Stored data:
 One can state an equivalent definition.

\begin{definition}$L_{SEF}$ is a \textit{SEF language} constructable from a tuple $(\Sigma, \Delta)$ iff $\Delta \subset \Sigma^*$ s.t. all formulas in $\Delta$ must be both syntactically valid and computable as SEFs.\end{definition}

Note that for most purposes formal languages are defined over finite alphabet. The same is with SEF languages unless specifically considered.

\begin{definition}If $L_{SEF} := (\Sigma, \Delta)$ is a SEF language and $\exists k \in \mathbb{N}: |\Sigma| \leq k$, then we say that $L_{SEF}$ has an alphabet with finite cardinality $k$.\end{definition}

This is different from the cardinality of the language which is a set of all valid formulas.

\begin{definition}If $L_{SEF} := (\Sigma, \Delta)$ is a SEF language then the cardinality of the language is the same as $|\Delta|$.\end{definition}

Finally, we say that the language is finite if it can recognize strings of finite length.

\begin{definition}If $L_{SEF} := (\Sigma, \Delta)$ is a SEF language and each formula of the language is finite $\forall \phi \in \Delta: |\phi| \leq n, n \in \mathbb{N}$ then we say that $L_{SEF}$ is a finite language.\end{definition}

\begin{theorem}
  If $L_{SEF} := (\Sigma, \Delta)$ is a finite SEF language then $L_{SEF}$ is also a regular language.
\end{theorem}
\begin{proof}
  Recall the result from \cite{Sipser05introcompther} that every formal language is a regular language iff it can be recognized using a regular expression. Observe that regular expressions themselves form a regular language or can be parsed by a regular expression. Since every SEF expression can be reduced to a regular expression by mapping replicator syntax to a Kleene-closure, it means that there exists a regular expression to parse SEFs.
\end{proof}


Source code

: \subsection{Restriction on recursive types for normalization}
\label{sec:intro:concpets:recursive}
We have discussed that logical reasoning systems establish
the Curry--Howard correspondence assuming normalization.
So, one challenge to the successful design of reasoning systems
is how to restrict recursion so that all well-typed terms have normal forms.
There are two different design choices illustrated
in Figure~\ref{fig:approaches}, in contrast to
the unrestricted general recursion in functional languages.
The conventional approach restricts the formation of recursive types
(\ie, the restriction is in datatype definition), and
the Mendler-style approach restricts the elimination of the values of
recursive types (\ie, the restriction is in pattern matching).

* **WHAT IS EXPECTED**: Consider the string "Sigma". State how many lines of the data contain it, giving the number alone.

* **WORKED SOLUTION**: 5